A.C.: Il cuore di tutto quello che siamo e facciamo viene dal documentario. È una forma di narrazione che può portarti a manipolare i tuoi protagonisti, ma è una cosa che non abbiamo mai fatto, perché il rispetto per la persona viene prima di tutto. Vogliamo che le persone con cui lavoriamo stiano bene durante e dopo le riprese.

Immagino che non sia facile vedere la propria storia sul grande schermo. Come ha reagito Vittoria, la figlia adottiva di Marilena e Gennaro, alla prima del film durante la Mostra del cinema di Venezia?

C.K.: Abbiamo dato la possibilità a tutta la famiglia di vedere il film prima. Vittoria, che ora ha 13 anni, è molto seguita dai suoi genitori, che erano convinti che la figlia avrebbe vissuto la prima del film come un divertimento e hanno deciso di scoprirlo insieme alla Mostra del cinema. In realtà pare che Vittoria abbia dormito durante tutta la proiezione e che si sia svegliata nella parte ambientata nell’orfanotrofio in Bielorussia… Chissà che ricordi ha scatenato in lei sentire il russo, che è stata la sua lingua madre per i primi anni della sua vita. Devo dire che questa esperienza a Venezia con tutta la loro famiglia è stata veramente toccante, si sono divertiti, hanno pianto, si sono abbracciati, è stato un sogno a occhi aperti.

I vostri film sembrano terapeutici non solo per i vostri protagonisti ma anche per voi…

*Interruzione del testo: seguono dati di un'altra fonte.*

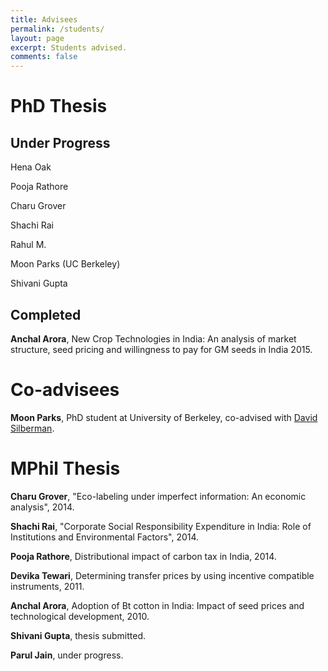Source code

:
 ```yaml
---
title: Advisees
permalink: /students/
layout: page
excerpt: Students advised.
comments: false
---
```


# PhD Thesis

## Under Progress

Hena Oak

Pooja Rathore

Charu Grover

Shachi Rai

Rahul M.

Moon Parks (UC Berkeley)

Shivani Gupta

## Completed

**Anchal Arora**, New Crop Technologies in India: An analysis of market structure, seed pricing and willingness to pay for GM seeds in India 2015.


# Co-advisees

**Moon Parks**, PhD student at University of Berkeley, co-advised with [David Silberman]().   

# MPhil Thesis

**Charu Grover**, "Eco-labeling under imperfect information: An economic analysis", 2014.

**Shachi Rai**, "Corporate Social Responsibility Expenditure in India: Role of Institutions and Environmental Factors", 2014.

**Pooja Rathore**, Distributional impact of carbon tax in India, 2014.

**Devika Tewari**, Determining transfer prices by using incentive compatible instruments, 2011.

**Anchal Arora**, Adoption of Bt cotton in India: Impact of seed prices and technological development, 2010.

**Shivani Gupta**, thesis submitted.

**Parul Jain**, under progress.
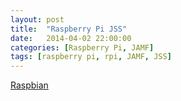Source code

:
 ```yaml
---
layout: post
title:  "Raspberry Pi JSS"
date:   2014-04-02 22:00:00
categories: [Raspberry Pi, JAMF]
tags: [raspberry pi, rpi, JAMF, JSS]
---
```


[Raspbian](http://www.raspbian.org) 
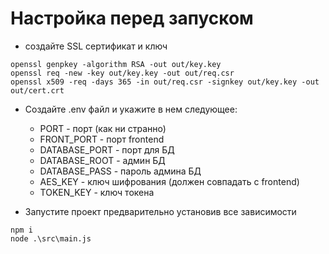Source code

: # Настройка перед запуском
- создайте SSL сертификат и ключ
```schell
openssl genpkey -algorithm RSA -out out/key.key
openssl req -new -key out/key.key -out out/req.csr
openssl x509 -req -days 365 -in out/req.csr -signkey out/key.key -out out/cert.crt
```

- Создайте .env файл и укажите в нем следующее:
    - PORT - порт (как ни странно)
    - FRONT_PORT - порт frontend
    - DATABASE_PORT - порт для БД
    - DATABASE_ROOT - админ БД
    - DATABASE_PASS - пароль админа БД
    - AES_KEY - ключ шифрования (должен совпадать с frontend)
    - TOKEN_KEY - ключ токена

- Запустите проект предварительно установив все зависимости
```schell
npm i
node .\src\main.js
```
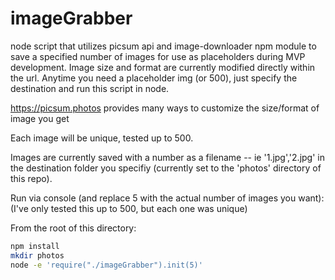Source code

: # imageGrabber
node script that utilizes picsum api and image-downloader npm module to save a specified number of images for use as placeholders during MVP development.  Image size and format are currently modified directly within the url.  Anytime you need a placeholder img (or 500), just specify the destination and run this script in node.

https://picsum.photos provides many ways to customize the size/format of image you get

Each image will be unique, tested up to 500.

Images are currently saved with a number as a filename -- ie '1.jpg','2.jpg' in the destination folder you specifiy (currently set to the 'photos' directory of this repo).

Run via console (and replace 5 with the actual number of images you want):
(I've only tested this up to 500, but each one was unique)

From the root of this directory:
```sh
npm install
mkdir photos
node -e 'require("./imageGrabber").init(5)'
```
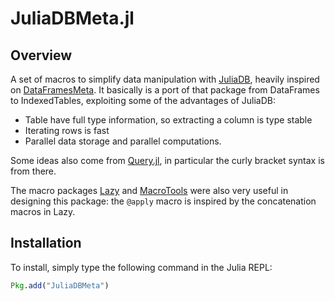 # JuliaDBMeta.jl

## Overview

A set of macros to simplify data manipulation with [JuliaDB](https://github.com/JuliaComputing/JuliaDB.jl), heavily inspired on [DataFramesMeta](https://github.com/JuliaStats/DataFramesMeta.jl). It basically is a port of that package from DataFrames to IndexedTables, exploiting some of the advantages of JuliaDB:

- Table have full type information, so extracting a column is type stable
- Iterating rows is fast
- Parallel data storage and parallel computations.

Some ideas also come from [Query.jl](https://github.com/davidanthoff/Query.jl), in particular the curly bracket syntax is from there.

The macro packages [Lazy](https://github.com/MikeInnes/Lazy.jl) and [MacroTools](https://github.com/MikeInnes/MacroTools.jl) were also very useful in designing this package: the `@apply` macro is inspired by the concatenation macros in Lazy.

## Installation

To install, simply type the following command in the Julia REPL:

```julia
Pkg.add("JuliaDBMeta")
```
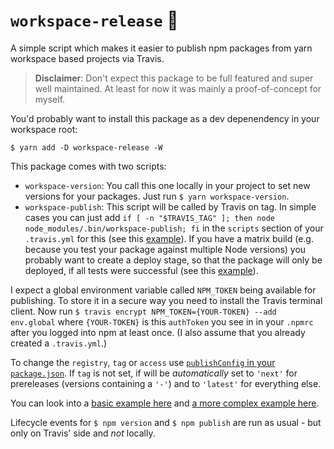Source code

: # `workspace-release` 🚚

A simple script which makes it easier to publish npm packages from yarn workspace based projects via Travis.

> **Disclaimer**: Don't expect this package to be full featured and super well maintained. At least for now it was mainly a proof-of-concept for myself.

You'd probably want to install this package as a dev depenendency in your workspace root:

```
$ yarn add -D workspace-release -W
```

This package comes with two scripts:
- `workspace-version`: You call this one locally in your project to set new versions for your packages. Just run `$ yarn workspace-version`.
- `workspace-publish`: This script will be called by Travis on tag. In simple cases you can just add `if [ -n "$TRAVIS_TAG" ]; then node node_modules/.bin/workspace-publish; fi` in the `scripts` section of your `.travis.yml` for this (see this [example](https://github.com/donaldpipowitch/workspace-release-demo/blob/6edcad43da8b98de4056f7c47ef674e1c0e78651/.travis.yml#L15)). If you have a matrix build (e.g. because you test your package against multiple Node versions) you probably want to create a deploy stage, so that the package will only be deployed, if all tests were successful (see this [example](https://github.com/donaldpipowitch/pipo-scripts/blob/dfd6bb19712425ba4b80812d35c5fe57e3579b4f/.travis.yml#L15)).

I expect a global environment variable called `NPM_TOKEN` being available for publishing. To store it in a secure way you need to install the Travis terminal client. Now run `$ travis encrypt NPM_TOKEN={YOUR-TOKEN} --add env.global` where `{YOUR-TOKEN}` is this `authToken` you see in in your `.npmrc` after you logged into npm at least once. (I also assume that you already created a `.travis.yml`.)

To change the `registry`, `tag` or `access` use [`publishConfig` in your `package.json`](https://docs.npmjs.com/files/package.json#publishconfig). If `tag` is not set, if will be _automatically_ set to `'next'` for prereleases (versions containing a `'-'`) and to `'latest'` for everything else.

You can look into a [basic example here](https://github.com/donaldpipowitch/workspace-release-demo) and [a more complex example here](https://github.com/donaldpipowitch/pipo-scripts).

Lifecycle events for `$ npm version` and `$ npm publish` are run as usual - but only on Travis' side and _not_ locally. 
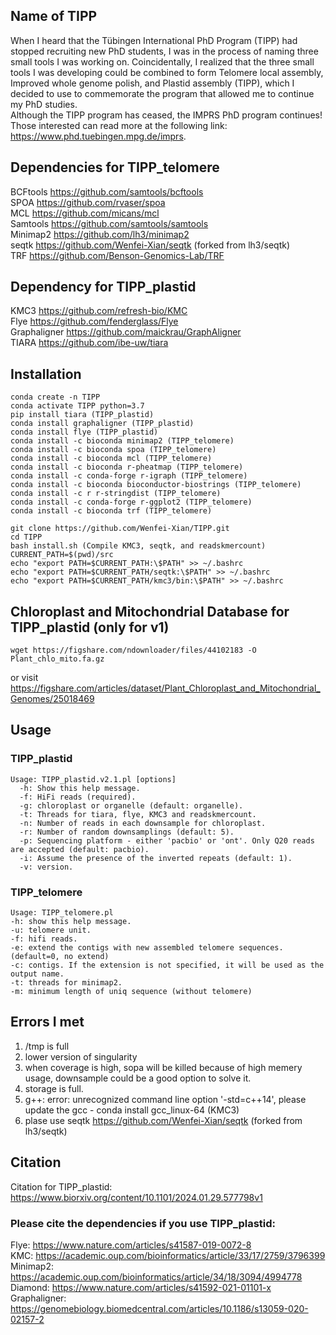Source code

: ## Name of TIPP
When I heard that the Tübingen International PhD Program (TIPP) had stopped recruiting new PhD students, I was in the process of naming three small tools I was working on. Coincidentally, I realized that the three small tools I was developing could be combined to form Telomere local assembly, Improved whole genome polish, and Plastid assembly (TIPP), which I decided to use to commemorate the program that allowed me to continue my PhD studies.   
Although the TIPP program has ceased, the IMPRS PhD program continues! Those interested can read more at the following link: https://www.phd.tuebingen.mpg.de/imprs.   

## Dependencies for TIPP_telomere
BCFtools https://github.com/samtools/bcftools   
SPOA https://github.com/rvaser/spoa    
MCL https://github.com/micans/mcl   
Samtools https://github.com/samtools/samtools   
Minimap2 https://github.com/lh3/minimap2   
seqtk https://github.com/Wenfei-Xian/seqtk (forked from lh3/seqtk)  
TRF https://github.com/Benson-Genomics-Lab/TRF   

## Dependency for TIPP_plastid
KMC3 https://github.com/refresh-bio/KMC   
Flye https://github.com/fenderglass/Flye   
Graphaligner https://github.com/maickrau/GraphAligner   
TIARA https://github.com/ibe-uw/tiara   

## Installation
```
conda create -n TIPP
conda activate TIPP python=3.7
pip install tiara (TIPP_plastid)
conda install graphaligner (TIPP_plastid)
conda install flye (TIPP_plastid)
conda install -c bioconda minimap2 (TIPP_telomere)
conda install -c bioconda spoa (TIPP_telomere)
conda install -c bioconda mcl (TIPP_telomere)
conda install -c bioconda r-pheatmap (TIPP_telomere)
conda install -c conda-forge r-igraph (TIPP_telomere)
conda install -c bioconda bioconductor-biostrings (TIPP_telomere)
conda install -c r r-stringdist (TIPP_telomere)
conda install -c conda-forge r-ggplot2 (TIPP_telomere)
conda install -c bioconda trf (TIPP_telomere)   

git clone https://github.com/Wenfei-Xian/TIPP.git
cd TIPP
bash install.sh (Compile KMC3, seqtk, and readskmercount)
CURRENT_PATH=$(pwd)/src
echo "export PATH=$CURRENT_PATH:\$PATH" >> ~/.bashrc
echo "export PATH=$CURRENT_PATH/seqtk:\$PATH" >> ~/.bashrc
echo "export PATH=$CURRENT_PATH/kmc3/bin:\$PATH" >> ~/.bashrc
```

## Chloroplast and Mitochondrial Database for TIPP_plastid  (only for v1)  
```
wget https://figshare.com/ndownloader/files/44102183 -O Plant_chlo_mito.fa.gz
```
or visit
https://figshare.com/articles/dataset/Plant_Chloroplast_and_Mitochondrial_Genomes/25018469   


## Usage   
### TIPP_plastid   
```
Usage: TIPP_plastid.v2.1.pl [options]
  -h: Show this help message.
  -f: HiFi reads (required).
  -g: chloroplast or organelle (default: organelle).
  -t: Threads for tiara, flye, KMC3 and readskmercount.
  -n: Number of reads in each downsample for chloroplast.
  -r: Number of random downsamplings (default: 5).
  -p: Sequencing platform - either 'pacbio' or 'ont'. Only Q20 reads are accepted (default: pacbio).
  -i: Assume the presence of the inverted repeats (default: 1).
  -v: version.

```
### TIPP_telomere   
```
Usage: TIPP_telomere.pl
-h: show this help message.
-u: telomere unit.
-f: hifi reads.
-e: extend the contigs with new assembled telomere sequences.(default=0, no extend)
-c: contigs. If the extension is not specified, it will be used as the output name.
-t: threads for minimap2.
-m: minimum length of uniq sequence (without telomere)

```

## Errors I met
1) /tmp is full   
2) lower version of singularity
3) when coverage is high, sopa will be killed because of high memery usage, downsample could be a good option to solve it.
4) storage is full.
5) g++: error: unrecognized command line option '-std=c++14', please update the gcc - conda install gcc_linux-64 (KMC3)
6) plase use seqtk https://github.com/Wenfei-Xian/seqtk (forked from lh3/seqtk) 

## Citation
Citation for TIPP_plastid: https://www.biorxiv.org/content/10.1101/2024.01.29.577798v1

### Please cite the dependencies if you use TIPP_plastid:   
Flye: https://www.nature.com/articles/s41587-019-0072-8   
KMC: https://academic.oup.com/bioinformatics/article/33/17/2759/3796399   
Minimap2: https://academic.oup.com/bioinformatics/article/34/18/3094/4994778    
Diamond: https://www.nature.com/articles/s41592-021-01101-x
Graphaligner: https://genomebiology.biomedcentral.com/articles/10.1186/s13059-020-02157-2

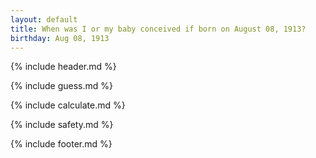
 ```yaml
---
layout: default
title: When was I or my baby conceived if born on August 08, 1913?
birthday: Aug 08, 1913
---
```


{% include header.md %}

{% include guess.md %}

{% include calculate.md %}

{% include safety.md %}

{% include footer.md %}



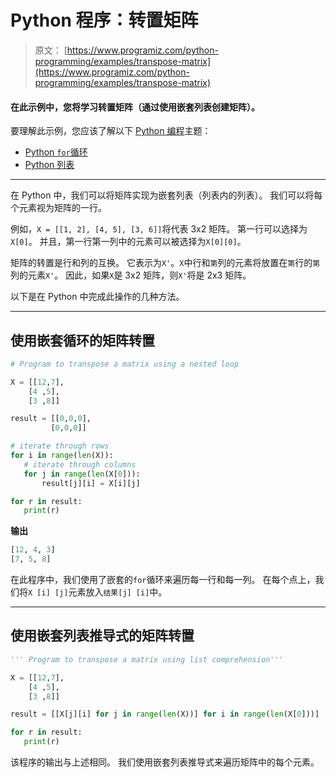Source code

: # Python 程序：转置矩阵

> 原文： [https://www.programiz.com/python-programming/examples/transpose-matrix](https://www.programiz.com/python-programming/examples/transpose-matrix)

#### 在此示例中，您将学习转置矩阵（通过使用嵌套列表创建矩阵）。

要理解此示例，您应该了解以下 [Python 编程](/python-programming "Python tutorial")主题：

*   [Python `for`循环](/python-programming/for-loop)
*   [Python 列表](/python-programming/list)

* * *

在 Python 中，我们可以将矩阵实现为嵌套列表（列表内的列表）。 我们可以将每个元素视为矩阵的一行。

例如，`X = [[1, 2], [4, 5], [3, 6]]`将代表 3x2 矩阵。 第一行可以选择为`X[0]`。 并且，第一行第一列中的元素可以被选择为`X[0][0]`。

矩阵的转置是行和列的互换。 它表示为`X'`。`X`中行和`第`列的元素将放置在`第`行的`第`列的元素`X'`。 因此，如果`X`是 3x2 矩阵，则`X'`将是 2x3 矩阵。

以下是在 Python 中完成此操作的几种方法。

* * *

## 使用嵌套循环的矩阵转置

```py
# Program to transpose a matrix using a nested loop

X = [[12,7],
    [4 ,5],
    [3 ,8]]

result = [[0,0,0],
         [0,0,0]]

# iterate through rows
for i in range(len(X)):
   # iterate through columns
   for j in range(len(X[0])):
       result[j][i] = X[i][j]

for r in result:
   print(r) 
```

**输出**

```py
[12, 4, 3]
[7, 5, 8] 
```

在此程序中，我们使用了嵌套的`for`循环来遍历每一行和每一列。 在每个点上，我们将`X [i] [j]`元素放入`结果[j] [i]`中。

* * *

## 使用嵌套列表推导式的矩阵转置

```py
''' Program to transpose a matrix using list comprehension'''

X = [[12,7],
    [4 ,5],
    [3 ,8]]

result = [[X[j][i] for j in range(len(X))] for i in range(len(X[0]))]

for r in result:
   print(r)
```

该程序的输出与上述相同。 我们使用嵌套列表推导式来遍历矩阵中的每个元素。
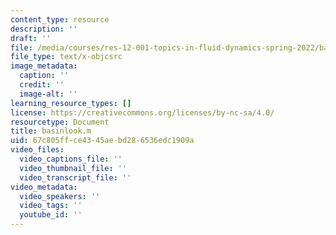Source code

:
 ```yaml
---
content_type: resource
description: ''
draft: ''
file: /media/courses/res-12-001-topics-in-fluid-dynamics-spring-2022/basinlook.m
file_type: text/x-objcsrc
image_metadata:
  caption: ''
  credit: ''
  image-alt: ''
learning_resource_types: []
license: https://creativecommons.org/licenses/by-nc-sa/4.0/
resourcetype: Document
title: basinlook.m
uid: 67c805ff-ce43-45ae-bd28-6536edc1909a
video_files:
  video_captions_file: ''
  video_thumbnail_file: ''
  video_transcript_file: ''
video_metadata:
  video_speakers: ''
  video_tags: ''
  youtube_id: ''
---
```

C.K.: Mia moglie mi accusa di aver ceduto a un terzo figlio per colpa di Marilena! (risate)

A.C.: Per noi il cinema vuol dire catapultarsi in una storia insieme ai suoi protagonisti senza troppi orpelli, con una troupe leggera, cercando di catturare una verità.

C.K.: Lavorando con dei non attori, abbiamo la possibilità di catturare momenti autentici, imprevedibili, e vederli rivivere momenti della loro vita di fronte alla macchina da presa è una delle ragioni per cui è bello fare questo mestiere.

Quanto è importante oggi dare visibilità agli invisibili?

A.C.: In un mondo in cui i modelli di riferimento sono i soldi, il successo e la fama pensiamo che sia importante raccontare anche la sconfitta, come abbiamo fatto nel nostro primo documentario Butterfly, in cui abbiamo seguito una pugile che perde alle Olimpiadi, o in questo caso, l’amore e l’umanità di una famiglia normale che si ritrova in una situazione straordinaria. C.K.: Ci piace pensare che queste storie possano toccare e far riflettere il pubblico, ma non siamo attivisti, non pretendiamo di cambiare il mondo attraverso il nostro cinema.